Amazon founder Jeff Bezos and three crewmates soared high above the Texas desert aboard his space venture Blue Origin’s New Shepard launch vehicle on Tuesday (July 20) and returned safely to Earth, a historic suborbital flight that helps to inaugurate a new era of private commercial space tourism.
The spacecraft ignited its BE-3 engines for a liftoff from Blue Origin’s Launch Site One facility about 20 miles (32 km) outside the rural town of Van Horn, flying about 66.5 miles (107 km) above the planet’s surface.
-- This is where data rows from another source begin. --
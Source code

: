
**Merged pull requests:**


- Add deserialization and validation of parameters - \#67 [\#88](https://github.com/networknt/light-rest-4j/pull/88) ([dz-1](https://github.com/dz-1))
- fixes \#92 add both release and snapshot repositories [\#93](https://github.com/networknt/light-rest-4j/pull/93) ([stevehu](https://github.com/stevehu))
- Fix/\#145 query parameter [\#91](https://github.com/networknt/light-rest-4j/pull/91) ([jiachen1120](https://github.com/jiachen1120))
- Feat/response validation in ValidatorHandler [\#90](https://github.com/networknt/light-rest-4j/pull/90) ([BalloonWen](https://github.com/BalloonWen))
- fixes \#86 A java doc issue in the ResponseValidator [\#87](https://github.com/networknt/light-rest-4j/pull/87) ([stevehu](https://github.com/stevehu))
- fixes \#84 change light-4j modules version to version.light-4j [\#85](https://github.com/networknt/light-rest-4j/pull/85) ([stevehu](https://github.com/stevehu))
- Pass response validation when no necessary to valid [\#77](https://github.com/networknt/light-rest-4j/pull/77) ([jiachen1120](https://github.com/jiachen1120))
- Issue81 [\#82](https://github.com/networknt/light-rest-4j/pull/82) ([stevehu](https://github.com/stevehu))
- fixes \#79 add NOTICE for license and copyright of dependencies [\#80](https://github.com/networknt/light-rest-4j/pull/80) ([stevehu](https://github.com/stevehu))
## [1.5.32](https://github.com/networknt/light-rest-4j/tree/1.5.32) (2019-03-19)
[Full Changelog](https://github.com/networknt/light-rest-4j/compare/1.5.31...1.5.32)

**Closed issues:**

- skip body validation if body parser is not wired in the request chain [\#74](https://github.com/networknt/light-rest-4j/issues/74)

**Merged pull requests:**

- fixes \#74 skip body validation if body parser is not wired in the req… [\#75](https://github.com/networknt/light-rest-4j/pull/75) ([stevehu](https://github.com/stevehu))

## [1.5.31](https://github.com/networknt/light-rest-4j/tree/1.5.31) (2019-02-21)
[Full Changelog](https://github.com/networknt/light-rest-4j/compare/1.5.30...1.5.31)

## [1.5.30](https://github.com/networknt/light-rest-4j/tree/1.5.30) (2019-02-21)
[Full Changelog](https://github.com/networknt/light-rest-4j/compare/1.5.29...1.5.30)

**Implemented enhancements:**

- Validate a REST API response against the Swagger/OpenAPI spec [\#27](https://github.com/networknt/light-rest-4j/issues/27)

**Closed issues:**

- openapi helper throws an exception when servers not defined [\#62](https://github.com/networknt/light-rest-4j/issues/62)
There were generally clear skies with a few patchy clouds on a cool morning for the launch.
The 57-year-old American billionaire flew on a voyage lasting about 10 minutes and 20 seconds to the edge of space, nine days after Briton Richard Branson was aboard his competing space tourism company Virgin Galactic’s successful inaugural suborbital flight.
Bezos gave a thumbs-up sign from inside the capsule after landing on the desert floor before stepping out, wearing a cowboy hat and blue flight suit, and giving company employees high fives. Later Bezos and members of his team celebrated by popping champagne bottles near the rocketship.
Bezos and his brother Mark Bezos, a private equity executive, were joined by two others – pioneering female aviator Wally Funk,82, and recent high school graduate Oliver Daemen,18, who became the oldest and youngest people to reach space.